- TASK ITEM: For the records below, output every line from the one holding "the attached camera, the" through the final line, unaltered, and no other lines.

- SOURCE DATA:
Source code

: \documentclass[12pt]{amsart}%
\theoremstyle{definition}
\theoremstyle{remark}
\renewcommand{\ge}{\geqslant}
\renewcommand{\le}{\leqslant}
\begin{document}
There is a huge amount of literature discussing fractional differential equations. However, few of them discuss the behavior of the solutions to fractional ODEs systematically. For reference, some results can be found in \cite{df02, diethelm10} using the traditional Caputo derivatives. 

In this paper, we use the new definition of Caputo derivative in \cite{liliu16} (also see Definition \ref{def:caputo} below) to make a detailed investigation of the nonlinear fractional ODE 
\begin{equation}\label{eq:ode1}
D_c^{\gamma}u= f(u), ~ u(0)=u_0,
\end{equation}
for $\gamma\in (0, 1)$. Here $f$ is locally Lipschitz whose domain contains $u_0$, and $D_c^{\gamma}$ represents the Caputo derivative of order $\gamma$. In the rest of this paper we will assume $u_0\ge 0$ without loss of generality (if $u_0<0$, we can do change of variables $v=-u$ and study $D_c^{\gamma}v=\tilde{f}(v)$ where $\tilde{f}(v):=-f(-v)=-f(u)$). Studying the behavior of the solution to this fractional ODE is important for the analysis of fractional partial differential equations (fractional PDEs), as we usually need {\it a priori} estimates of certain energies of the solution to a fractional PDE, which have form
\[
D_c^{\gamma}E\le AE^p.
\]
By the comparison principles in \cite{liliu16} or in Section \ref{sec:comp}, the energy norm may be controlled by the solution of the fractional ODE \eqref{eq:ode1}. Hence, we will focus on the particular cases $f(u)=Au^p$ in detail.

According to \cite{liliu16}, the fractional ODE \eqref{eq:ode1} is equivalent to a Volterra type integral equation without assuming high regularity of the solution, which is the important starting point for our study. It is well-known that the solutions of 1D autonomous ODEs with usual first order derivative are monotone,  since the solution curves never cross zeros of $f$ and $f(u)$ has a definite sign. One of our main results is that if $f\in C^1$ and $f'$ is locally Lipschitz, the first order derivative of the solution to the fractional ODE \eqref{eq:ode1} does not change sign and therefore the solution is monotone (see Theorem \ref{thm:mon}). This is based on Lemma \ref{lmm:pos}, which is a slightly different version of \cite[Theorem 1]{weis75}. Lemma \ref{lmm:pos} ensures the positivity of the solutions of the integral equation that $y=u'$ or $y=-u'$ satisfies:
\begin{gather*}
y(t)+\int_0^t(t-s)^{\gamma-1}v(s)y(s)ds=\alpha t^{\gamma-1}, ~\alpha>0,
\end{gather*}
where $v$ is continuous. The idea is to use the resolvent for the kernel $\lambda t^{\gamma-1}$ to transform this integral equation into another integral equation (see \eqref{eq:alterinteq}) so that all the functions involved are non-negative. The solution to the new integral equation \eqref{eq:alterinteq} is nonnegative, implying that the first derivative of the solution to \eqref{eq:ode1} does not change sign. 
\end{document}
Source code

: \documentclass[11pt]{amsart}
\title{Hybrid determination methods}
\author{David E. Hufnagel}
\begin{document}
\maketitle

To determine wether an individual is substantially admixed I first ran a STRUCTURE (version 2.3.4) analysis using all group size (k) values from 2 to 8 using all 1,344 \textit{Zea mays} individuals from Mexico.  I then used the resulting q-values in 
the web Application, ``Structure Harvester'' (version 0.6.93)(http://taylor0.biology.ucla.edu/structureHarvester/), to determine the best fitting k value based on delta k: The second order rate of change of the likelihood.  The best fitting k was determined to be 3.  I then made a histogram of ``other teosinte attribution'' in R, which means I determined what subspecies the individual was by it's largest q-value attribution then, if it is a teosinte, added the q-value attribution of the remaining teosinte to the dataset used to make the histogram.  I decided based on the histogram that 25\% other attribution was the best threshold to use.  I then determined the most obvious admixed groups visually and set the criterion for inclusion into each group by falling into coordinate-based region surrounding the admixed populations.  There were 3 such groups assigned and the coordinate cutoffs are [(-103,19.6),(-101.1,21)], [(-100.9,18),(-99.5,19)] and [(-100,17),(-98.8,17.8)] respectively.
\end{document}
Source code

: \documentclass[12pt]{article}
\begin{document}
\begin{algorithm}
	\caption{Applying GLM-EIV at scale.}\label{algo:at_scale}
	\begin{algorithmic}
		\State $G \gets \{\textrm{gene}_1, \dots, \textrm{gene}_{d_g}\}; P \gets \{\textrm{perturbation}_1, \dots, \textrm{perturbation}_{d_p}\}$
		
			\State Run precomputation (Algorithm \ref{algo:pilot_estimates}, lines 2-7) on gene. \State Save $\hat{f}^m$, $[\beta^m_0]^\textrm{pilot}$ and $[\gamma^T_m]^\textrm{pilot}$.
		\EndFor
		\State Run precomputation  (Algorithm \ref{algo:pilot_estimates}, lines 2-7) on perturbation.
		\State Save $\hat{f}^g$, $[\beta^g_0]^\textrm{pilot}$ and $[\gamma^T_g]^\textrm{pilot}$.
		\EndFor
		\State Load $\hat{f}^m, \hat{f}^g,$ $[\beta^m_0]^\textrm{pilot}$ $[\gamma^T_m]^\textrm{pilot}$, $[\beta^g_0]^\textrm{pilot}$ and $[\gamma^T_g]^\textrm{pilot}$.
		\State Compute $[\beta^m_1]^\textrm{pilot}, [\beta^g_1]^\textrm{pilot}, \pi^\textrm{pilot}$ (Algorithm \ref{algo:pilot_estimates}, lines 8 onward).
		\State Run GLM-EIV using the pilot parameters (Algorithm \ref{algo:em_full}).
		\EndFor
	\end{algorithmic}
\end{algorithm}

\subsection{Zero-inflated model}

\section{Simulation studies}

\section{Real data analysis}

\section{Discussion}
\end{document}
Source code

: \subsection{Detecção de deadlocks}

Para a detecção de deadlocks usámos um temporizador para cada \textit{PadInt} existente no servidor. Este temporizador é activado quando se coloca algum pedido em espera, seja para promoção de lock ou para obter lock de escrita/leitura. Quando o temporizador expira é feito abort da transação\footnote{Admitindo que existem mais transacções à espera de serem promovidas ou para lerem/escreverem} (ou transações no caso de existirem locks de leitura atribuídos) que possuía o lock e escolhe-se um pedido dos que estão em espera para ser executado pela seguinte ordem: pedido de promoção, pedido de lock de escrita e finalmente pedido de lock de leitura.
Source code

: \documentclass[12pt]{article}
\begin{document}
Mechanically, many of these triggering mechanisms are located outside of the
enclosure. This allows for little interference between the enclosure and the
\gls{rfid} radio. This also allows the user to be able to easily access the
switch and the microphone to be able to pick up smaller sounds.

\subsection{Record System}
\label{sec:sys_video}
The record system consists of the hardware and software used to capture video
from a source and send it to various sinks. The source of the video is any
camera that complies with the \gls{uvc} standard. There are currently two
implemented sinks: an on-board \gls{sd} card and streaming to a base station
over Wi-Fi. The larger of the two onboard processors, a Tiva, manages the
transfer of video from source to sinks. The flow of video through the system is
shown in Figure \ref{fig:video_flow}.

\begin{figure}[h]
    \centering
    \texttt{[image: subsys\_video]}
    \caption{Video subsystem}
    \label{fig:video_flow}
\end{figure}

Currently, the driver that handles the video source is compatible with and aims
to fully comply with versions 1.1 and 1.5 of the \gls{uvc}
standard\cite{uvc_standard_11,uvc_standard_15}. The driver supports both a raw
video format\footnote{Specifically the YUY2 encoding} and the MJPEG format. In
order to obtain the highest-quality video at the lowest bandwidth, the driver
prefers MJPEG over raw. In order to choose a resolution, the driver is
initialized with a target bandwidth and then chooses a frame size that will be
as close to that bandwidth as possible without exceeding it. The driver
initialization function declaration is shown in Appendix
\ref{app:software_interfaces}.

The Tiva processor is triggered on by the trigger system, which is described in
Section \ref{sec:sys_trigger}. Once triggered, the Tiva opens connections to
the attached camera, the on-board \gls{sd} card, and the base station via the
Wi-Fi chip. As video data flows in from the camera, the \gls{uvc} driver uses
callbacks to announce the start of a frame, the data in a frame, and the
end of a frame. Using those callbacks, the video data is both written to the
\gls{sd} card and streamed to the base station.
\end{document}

- RESPONSE AREA:
the attached camera, the on-board \gls{sd} card, and the base station via the
Wi-Fi chip. As video data flows in from the camera, the \gls{uvc} driver uses
callbacks to announce the start of a frame, the data in a frame, and the
end of a frame. Using those callbacks, the video data is both written to the
\gls{sd} card and streamed to the base station.
\end{document}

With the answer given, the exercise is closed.